[[ RECORDS PROVIDED, beginning ]]

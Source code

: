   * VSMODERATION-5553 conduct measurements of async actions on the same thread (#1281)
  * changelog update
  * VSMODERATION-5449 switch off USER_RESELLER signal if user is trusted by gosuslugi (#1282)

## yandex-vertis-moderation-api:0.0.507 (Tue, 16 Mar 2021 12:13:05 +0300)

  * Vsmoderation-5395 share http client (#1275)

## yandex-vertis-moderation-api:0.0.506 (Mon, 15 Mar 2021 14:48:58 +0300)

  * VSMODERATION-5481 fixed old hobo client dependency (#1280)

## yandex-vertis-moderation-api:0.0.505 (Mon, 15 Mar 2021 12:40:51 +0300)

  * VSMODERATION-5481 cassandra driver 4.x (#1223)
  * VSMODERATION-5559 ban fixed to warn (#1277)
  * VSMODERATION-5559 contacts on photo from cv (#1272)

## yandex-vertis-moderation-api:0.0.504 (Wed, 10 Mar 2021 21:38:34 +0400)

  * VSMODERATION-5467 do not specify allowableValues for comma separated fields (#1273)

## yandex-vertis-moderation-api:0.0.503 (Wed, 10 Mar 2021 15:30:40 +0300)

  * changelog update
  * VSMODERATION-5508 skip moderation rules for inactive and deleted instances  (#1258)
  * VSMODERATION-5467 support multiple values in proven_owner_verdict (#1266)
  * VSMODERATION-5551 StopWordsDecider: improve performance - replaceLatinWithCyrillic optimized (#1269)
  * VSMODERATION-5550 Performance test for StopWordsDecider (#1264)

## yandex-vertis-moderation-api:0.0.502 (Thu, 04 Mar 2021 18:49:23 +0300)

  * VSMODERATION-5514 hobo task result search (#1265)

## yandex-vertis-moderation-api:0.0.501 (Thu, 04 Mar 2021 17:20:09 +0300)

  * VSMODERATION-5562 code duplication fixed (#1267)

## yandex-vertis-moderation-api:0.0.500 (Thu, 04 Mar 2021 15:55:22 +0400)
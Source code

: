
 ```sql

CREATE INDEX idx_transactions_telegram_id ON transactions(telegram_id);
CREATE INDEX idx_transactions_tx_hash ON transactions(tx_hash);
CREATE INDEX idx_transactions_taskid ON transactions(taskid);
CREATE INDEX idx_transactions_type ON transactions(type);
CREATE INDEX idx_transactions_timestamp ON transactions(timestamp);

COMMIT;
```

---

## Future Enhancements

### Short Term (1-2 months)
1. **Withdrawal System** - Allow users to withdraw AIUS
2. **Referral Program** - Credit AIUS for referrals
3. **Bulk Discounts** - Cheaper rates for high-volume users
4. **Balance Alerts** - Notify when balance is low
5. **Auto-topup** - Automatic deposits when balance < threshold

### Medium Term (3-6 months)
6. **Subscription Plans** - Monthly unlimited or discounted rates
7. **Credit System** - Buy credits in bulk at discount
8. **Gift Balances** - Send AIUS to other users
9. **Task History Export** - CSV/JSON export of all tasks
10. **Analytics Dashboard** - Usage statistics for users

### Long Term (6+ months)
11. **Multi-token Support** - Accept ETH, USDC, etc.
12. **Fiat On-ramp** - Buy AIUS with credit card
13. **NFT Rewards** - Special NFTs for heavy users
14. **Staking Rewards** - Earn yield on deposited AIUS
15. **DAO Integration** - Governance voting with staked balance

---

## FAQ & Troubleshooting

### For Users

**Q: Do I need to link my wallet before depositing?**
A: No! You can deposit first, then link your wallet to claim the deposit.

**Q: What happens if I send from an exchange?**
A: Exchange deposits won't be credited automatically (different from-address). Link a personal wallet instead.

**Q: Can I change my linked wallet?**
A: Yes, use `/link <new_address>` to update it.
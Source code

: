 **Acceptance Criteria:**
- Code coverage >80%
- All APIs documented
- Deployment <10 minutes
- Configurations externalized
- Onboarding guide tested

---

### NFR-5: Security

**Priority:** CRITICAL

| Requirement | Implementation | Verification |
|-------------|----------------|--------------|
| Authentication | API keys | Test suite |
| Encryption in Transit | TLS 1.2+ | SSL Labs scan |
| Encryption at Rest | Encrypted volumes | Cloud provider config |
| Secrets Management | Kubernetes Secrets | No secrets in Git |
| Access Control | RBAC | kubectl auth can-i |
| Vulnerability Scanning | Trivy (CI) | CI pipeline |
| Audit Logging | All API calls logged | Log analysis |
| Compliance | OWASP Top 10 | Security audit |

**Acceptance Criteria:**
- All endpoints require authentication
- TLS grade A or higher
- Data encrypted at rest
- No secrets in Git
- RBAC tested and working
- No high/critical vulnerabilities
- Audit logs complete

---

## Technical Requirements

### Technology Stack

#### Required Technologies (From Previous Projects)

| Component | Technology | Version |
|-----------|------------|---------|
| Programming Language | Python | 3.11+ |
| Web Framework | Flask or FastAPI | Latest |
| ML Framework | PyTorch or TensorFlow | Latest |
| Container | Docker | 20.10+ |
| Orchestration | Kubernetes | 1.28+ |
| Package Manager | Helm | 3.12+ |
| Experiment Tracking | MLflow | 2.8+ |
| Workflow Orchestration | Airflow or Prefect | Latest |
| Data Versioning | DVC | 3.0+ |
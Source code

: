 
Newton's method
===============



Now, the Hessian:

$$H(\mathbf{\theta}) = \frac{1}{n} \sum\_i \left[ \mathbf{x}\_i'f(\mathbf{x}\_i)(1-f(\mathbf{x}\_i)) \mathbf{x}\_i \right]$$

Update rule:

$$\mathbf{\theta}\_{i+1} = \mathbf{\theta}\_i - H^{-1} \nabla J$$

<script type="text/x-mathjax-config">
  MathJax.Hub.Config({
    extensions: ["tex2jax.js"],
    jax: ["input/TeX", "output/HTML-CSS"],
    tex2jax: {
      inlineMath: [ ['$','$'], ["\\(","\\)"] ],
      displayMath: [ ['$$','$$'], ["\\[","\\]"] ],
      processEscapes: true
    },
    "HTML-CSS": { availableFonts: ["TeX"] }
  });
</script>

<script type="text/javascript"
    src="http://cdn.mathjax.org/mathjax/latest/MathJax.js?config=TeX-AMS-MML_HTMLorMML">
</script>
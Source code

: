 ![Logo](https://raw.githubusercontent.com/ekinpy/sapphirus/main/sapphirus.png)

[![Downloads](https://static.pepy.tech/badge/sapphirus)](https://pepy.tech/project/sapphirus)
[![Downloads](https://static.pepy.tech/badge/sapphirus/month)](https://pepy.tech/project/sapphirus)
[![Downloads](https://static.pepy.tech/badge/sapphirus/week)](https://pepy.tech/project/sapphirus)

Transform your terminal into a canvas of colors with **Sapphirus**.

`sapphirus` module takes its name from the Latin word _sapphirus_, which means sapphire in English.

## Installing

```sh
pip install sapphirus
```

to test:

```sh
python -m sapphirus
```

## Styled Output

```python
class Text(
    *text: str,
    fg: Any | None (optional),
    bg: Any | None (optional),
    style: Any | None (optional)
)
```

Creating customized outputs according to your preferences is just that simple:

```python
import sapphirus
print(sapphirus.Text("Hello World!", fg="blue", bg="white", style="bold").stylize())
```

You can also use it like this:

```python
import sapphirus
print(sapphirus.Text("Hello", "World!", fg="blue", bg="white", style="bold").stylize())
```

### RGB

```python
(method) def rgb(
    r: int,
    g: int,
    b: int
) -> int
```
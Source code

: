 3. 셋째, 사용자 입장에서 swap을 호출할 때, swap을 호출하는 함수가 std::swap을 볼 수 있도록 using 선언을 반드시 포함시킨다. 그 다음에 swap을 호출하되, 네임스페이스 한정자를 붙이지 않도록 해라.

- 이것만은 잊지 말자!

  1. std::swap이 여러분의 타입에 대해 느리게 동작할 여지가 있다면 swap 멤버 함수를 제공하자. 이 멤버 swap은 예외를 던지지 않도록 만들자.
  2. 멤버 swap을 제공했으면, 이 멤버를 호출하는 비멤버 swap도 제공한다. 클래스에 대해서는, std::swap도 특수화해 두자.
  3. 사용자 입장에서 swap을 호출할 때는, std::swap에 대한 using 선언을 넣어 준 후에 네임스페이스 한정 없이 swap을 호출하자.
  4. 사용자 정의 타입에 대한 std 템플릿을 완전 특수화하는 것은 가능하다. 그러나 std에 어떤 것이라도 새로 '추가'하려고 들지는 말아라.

[[ RECORDS PROVIDED, end ]]

EXERCISE AIM — Set down exactly the lines from the start of the records to the line with "## yandex-vertis-moderation-api:0.0.506 (Mon, 15". Include that line, and add nothing more.

SOLUTION TO THIS PROBLEM —
Source code

:   * VSMODERATION-5553 conduct measurements of async actions on the same thread (#1281)
  * changelog update
  * VSMODERATION-5449 switch off USER_RESELLER signal if user is trusted by gosuslugi (#1282)

## yandex-vertis-moderation-api:0.0.507 (Tue, 16 Mar 2021 12:13:05 +0300)

  * Vsmoderation-5395 share http client (#1275)

## yandex-vertis-moderation-api:0.0.506 (Mon, 15 Mar 2021 14:48:58 +0300)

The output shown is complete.